Exercise goal: Among the lines of data below, reproduce only those from the one with "before. The Full" through the one with "the other tutorials", exactly as they stand, both ends included.

====== Records supplied

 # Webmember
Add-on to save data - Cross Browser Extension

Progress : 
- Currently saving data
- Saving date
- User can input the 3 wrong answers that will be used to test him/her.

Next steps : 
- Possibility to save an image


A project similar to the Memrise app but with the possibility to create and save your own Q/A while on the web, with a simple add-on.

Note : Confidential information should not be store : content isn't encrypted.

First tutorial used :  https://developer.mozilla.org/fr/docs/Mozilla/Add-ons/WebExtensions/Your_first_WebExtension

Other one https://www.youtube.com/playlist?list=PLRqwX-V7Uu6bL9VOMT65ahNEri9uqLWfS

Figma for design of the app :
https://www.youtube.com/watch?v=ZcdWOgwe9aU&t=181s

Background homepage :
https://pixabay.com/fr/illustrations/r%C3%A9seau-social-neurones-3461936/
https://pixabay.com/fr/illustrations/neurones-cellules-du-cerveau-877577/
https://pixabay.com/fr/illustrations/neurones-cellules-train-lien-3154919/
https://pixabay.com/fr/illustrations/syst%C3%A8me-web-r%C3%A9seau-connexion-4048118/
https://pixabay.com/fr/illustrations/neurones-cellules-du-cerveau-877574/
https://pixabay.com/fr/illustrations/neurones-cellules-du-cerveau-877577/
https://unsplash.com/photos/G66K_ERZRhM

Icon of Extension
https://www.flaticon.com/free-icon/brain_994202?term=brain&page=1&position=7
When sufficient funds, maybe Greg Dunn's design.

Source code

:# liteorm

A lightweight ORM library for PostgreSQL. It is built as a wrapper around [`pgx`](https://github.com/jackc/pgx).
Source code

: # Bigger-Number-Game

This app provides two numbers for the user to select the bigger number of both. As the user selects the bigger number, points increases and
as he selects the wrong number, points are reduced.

============
====== Records supplied

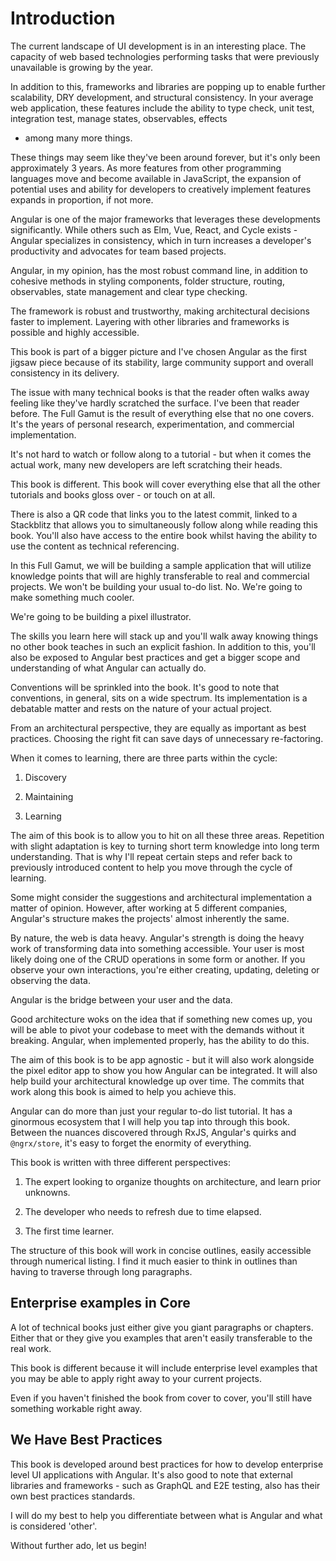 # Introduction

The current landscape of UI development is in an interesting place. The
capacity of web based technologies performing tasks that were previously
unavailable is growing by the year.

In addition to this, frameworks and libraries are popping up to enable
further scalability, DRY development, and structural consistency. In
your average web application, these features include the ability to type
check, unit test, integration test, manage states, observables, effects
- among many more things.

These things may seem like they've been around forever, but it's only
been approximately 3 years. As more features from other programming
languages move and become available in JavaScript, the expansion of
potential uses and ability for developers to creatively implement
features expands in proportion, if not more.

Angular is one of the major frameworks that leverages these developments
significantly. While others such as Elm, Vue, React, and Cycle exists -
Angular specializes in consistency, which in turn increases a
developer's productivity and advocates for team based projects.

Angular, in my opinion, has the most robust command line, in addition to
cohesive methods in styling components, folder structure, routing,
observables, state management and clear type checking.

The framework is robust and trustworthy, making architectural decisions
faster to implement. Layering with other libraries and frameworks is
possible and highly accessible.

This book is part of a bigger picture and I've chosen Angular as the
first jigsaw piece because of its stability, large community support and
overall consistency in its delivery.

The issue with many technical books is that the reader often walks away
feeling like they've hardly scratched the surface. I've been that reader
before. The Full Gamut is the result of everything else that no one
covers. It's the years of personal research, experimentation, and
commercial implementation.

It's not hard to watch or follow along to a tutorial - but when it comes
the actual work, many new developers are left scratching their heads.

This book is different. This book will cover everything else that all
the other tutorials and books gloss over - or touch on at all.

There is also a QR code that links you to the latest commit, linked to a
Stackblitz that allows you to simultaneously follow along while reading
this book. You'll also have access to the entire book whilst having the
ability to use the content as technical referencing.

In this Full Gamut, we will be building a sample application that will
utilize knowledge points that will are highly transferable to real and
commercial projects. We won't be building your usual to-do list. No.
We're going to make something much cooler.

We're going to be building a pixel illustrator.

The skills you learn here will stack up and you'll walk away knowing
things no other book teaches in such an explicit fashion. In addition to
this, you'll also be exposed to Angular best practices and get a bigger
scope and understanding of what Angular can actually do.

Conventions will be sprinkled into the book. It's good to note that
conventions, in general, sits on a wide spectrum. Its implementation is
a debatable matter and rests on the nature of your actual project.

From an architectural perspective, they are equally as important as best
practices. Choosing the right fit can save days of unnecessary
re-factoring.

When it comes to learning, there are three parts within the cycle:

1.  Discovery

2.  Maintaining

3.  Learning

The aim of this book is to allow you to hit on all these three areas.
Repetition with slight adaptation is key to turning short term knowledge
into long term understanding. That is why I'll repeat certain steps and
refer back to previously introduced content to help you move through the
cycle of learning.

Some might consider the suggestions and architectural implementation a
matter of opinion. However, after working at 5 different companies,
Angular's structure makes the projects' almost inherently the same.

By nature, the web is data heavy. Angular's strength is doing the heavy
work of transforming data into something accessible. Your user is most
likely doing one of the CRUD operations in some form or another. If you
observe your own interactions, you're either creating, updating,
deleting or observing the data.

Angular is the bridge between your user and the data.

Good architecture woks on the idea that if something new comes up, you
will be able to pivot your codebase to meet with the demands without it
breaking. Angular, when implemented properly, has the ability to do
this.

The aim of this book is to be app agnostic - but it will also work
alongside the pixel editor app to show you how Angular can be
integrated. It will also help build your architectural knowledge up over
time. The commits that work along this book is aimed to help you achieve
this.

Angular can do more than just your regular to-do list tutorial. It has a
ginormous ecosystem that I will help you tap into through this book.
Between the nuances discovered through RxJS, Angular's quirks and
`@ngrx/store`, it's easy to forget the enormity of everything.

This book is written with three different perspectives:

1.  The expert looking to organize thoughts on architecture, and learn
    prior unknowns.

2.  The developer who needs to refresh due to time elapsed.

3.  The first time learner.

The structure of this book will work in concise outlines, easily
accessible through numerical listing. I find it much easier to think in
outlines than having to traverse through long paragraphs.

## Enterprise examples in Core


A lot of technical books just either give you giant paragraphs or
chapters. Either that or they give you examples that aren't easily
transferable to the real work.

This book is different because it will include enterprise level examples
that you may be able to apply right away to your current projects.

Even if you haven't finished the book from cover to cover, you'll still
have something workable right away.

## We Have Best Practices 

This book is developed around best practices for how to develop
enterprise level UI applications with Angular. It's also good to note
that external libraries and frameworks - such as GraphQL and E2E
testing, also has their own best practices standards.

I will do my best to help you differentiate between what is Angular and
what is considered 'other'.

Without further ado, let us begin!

============

Answer section:
before. The Full Gamut is the result of everything else that no one
covers. It's the years of personal research, experimentation, and
commercial implementation.

It's not hard to watch or follow along to a tutorial - but when it comes
the actual work, many new developers are left scratching their heads.

This book is different. This book will cover everything else that all
the other tutorials and books gloss over - or touch on at all.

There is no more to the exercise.